Sagittal slices of SPECT after 80 HBOT treatments. Note the marked increase in flow and smoothing of the pattern compared to the baseline in Figure 21.4.


Three-dimensional surface reconstruction of SPECT in Figure 21.4. Note reduction in flow to the temporal  lobes and coarse appearance of flow to the surface of the brain.

Figure 21.8

Three-dimensional surface reconstruction of SPECT in Figure 21.5. Note improvement in flow to the  temporal lobes and slight smoothing of flow to the surface of the brain.


Three-dimensional surface reconstruction of SPECT in Figure 21.6. Note improvement in flow to the  temporal lobes and slight smoothing of flow to the surface of the brain.

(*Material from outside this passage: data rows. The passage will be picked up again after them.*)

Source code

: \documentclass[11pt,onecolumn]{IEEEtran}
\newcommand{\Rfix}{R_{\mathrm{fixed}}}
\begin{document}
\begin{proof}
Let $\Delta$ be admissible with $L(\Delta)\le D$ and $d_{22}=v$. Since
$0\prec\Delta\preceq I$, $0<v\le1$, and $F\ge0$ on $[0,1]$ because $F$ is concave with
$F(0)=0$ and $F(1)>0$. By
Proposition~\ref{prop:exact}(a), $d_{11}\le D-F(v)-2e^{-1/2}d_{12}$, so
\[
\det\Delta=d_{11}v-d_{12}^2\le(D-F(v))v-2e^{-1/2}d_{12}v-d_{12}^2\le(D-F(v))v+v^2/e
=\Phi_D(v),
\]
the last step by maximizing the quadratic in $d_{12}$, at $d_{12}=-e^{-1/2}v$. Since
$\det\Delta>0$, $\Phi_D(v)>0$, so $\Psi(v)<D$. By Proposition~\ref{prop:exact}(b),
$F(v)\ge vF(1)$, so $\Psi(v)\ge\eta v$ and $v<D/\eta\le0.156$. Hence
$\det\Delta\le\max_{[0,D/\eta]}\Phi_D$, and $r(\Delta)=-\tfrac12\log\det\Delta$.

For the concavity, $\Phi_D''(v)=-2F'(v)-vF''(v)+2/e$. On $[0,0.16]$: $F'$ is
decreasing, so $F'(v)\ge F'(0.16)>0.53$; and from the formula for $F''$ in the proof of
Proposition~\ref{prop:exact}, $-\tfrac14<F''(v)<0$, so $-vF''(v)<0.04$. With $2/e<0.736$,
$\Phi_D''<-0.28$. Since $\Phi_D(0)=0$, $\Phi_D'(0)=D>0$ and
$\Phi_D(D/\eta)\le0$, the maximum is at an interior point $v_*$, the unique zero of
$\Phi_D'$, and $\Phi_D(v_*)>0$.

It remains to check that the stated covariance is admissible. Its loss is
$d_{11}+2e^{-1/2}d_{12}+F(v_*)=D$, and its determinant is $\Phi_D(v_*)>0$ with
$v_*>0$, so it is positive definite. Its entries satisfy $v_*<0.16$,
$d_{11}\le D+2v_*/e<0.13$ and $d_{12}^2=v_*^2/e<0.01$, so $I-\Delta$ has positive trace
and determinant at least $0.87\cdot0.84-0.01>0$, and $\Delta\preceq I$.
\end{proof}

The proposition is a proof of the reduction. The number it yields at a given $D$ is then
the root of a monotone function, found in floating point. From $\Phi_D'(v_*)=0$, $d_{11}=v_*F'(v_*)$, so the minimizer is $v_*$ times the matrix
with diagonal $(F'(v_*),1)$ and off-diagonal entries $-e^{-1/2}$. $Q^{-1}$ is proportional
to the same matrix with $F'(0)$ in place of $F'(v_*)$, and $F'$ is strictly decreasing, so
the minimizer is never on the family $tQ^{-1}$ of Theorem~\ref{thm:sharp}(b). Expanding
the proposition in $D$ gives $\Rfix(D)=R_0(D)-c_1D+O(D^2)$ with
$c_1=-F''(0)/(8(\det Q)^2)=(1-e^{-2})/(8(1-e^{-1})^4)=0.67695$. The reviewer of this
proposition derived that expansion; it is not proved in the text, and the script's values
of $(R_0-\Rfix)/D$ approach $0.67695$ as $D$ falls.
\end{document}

Cerebral palsy is the result of a large variety of causes, and it is difficult to design trials with subgroups of  patients with similar pathomechanisms. The results of several studies have been presented including one  controlled study that did not show improvement in neuropsychological status. A large number of patients  have been treated, and some have been followed up for long periods to document improvement that can

be correlated with imaging studies. Cognitive improvement is usually seen by the 40th treatment in  patients with chronic neurological disorders such as Cerebral Palsy (Golden et al 2002). Controlled  studies of HBOT in CP should continue, but they may not resolve all the issues. The extensive  experience of open clinical studies with some good results cannot be ignored. In a condition where there  is nothing else to offer, HBOT therapy is considered to be worth a trial. The concept of personalized  medicine as described in Chapter 38 can be applied to HBOT treatments in Cerebral Palsy. One cannot  recommend a standard protocol, but the ideal treatment schedule should be determined for each patient  including the pressure, dose, and duration of treatment. It may be possible to identify responders early on  in the treatment. Although molecular diagnostic procedures may be used in the investigation of patients  with Cerebral Palsy, genotyping and gene expression studies have not yet been done as a guide to  treatment but this is a promising field for future investigation (Jain 2003i).